• _Your instructions_
The stretch wanted below opens at the line containing "matching engine prototype" and closes at the line containing "1. Implement REST". Please return it exactly, with no other lines.

[Opening Material to process section]

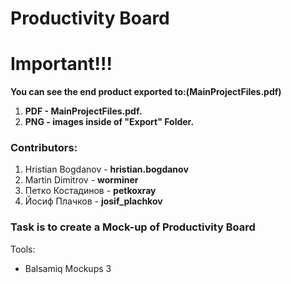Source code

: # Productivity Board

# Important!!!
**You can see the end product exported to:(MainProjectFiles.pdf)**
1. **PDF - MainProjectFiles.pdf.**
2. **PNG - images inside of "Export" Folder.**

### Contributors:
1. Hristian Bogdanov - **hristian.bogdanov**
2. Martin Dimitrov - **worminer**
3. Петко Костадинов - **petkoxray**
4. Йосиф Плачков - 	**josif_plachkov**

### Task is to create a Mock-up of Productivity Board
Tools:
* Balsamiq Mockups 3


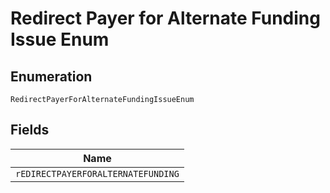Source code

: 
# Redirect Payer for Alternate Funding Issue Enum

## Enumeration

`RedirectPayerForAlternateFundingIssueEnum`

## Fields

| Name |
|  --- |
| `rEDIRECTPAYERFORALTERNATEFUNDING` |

[Closing Material to process section]
[Opening Material to process section]

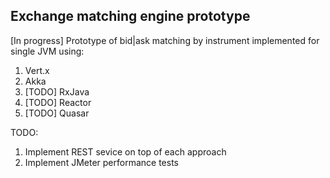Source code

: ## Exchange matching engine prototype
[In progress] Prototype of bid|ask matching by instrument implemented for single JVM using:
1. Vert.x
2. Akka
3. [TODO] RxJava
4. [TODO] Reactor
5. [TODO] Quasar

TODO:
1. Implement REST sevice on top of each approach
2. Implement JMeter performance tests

[Closing Material to process section]
[Opening Material to process section]

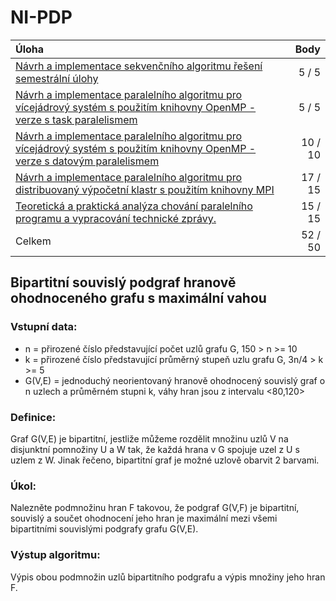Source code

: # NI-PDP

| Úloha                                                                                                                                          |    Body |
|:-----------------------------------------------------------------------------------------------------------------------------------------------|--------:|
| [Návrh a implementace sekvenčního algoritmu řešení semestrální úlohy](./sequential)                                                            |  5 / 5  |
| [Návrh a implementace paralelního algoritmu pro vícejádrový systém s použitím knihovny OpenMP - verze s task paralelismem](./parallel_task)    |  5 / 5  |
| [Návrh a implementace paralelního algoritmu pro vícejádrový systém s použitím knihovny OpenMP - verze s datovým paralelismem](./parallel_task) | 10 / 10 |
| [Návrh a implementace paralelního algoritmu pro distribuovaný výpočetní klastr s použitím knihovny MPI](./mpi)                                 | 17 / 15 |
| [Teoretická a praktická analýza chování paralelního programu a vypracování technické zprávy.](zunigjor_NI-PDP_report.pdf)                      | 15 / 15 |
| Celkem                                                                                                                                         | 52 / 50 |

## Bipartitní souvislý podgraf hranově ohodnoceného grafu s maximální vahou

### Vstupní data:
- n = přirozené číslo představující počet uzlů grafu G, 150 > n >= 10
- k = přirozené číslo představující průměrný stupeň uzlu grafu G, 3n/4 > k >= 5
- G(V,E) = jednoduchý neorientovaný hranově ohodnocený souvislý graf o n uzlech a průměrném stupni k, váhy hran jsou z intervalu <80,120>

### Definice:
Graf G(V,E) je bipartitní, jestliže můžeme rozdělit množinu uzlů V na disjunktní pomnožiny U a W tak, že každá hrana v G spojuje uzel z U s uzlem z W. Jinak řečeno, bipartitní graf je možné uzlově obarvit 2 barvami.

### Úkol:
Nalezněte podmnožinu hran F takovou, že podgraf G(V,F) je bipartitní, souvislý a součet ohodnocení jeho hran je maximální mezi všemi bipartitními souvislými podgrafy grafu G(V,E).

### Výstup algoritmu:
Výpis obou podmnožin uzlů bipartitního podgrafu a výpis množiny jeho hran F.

[Closing Material to process section]

• _Task result_
: ## Exchange matching engine prototype
[In progress] Prototype of bid|ask matching by instrument implemented for single JVM using:
1. Vert.x
2. Akka
3. [TODO] RxJava
4. [TODO] Reactor
5. [TODO] Quasar

TODO:
1. Implement REST sevice on top of each approach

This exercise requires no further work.